→ **What you have to do**
Look through the records below for the line holding "1.HDF5写int,double,string类型的数据到hdf5文件中;". Write it out exactly, with each following line through the line holding "- main.cpp(测试用的主函数)".

→ **Document images with source code**
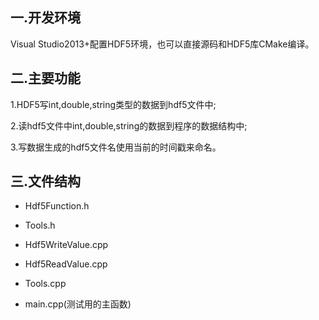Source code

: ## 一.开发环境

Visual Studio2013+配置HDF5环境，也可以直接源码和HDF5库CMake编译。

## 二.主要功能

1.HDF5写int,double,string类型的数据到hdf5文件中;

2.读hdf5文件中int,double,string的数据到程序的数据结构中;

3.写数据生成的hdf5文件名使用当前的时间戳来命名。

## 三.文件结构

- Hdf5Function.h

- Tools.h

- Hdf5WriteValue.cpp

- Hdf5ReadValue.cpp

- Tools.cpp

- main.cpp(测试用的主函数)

...

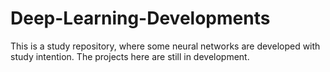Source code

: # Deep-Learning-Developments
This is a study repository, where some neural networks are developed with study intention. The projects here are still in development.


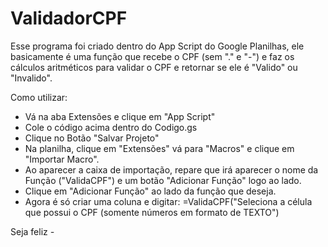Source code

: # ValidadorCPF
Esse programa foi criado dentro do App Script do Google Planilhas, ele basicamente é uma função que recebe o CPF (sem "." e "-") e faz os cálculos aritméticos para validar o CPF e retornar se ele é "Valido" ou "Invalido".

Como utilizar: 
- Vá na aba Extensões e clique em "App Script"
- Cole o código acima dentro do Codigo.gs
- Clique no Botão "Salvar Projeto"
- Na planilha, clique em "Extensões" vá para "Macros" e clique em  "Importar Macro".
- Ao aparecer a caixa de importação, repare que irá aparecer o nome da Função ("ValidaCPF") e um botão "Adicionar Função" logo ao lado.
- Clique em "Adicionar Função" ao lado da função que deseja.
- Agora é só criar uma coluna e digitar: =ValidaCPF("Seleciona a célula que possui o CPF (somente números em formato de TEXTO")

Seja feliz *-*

→ **Response below**
1.HDF5写int,double,string类型的数据到hdf5文件中;

2.读hdf5文件中int,double,string的数据到程序的数据结构中;

3.写数据生成的hdf5文件名使用当前的时间戳来命名。

## 三.文件结构

- Hdf5Function.h

- Tools.h

- Hdf5WriteValue.cpp

- Hdf5ReadValue.cpp

- Tools.cpp

- main.cpp(测试用的主函数)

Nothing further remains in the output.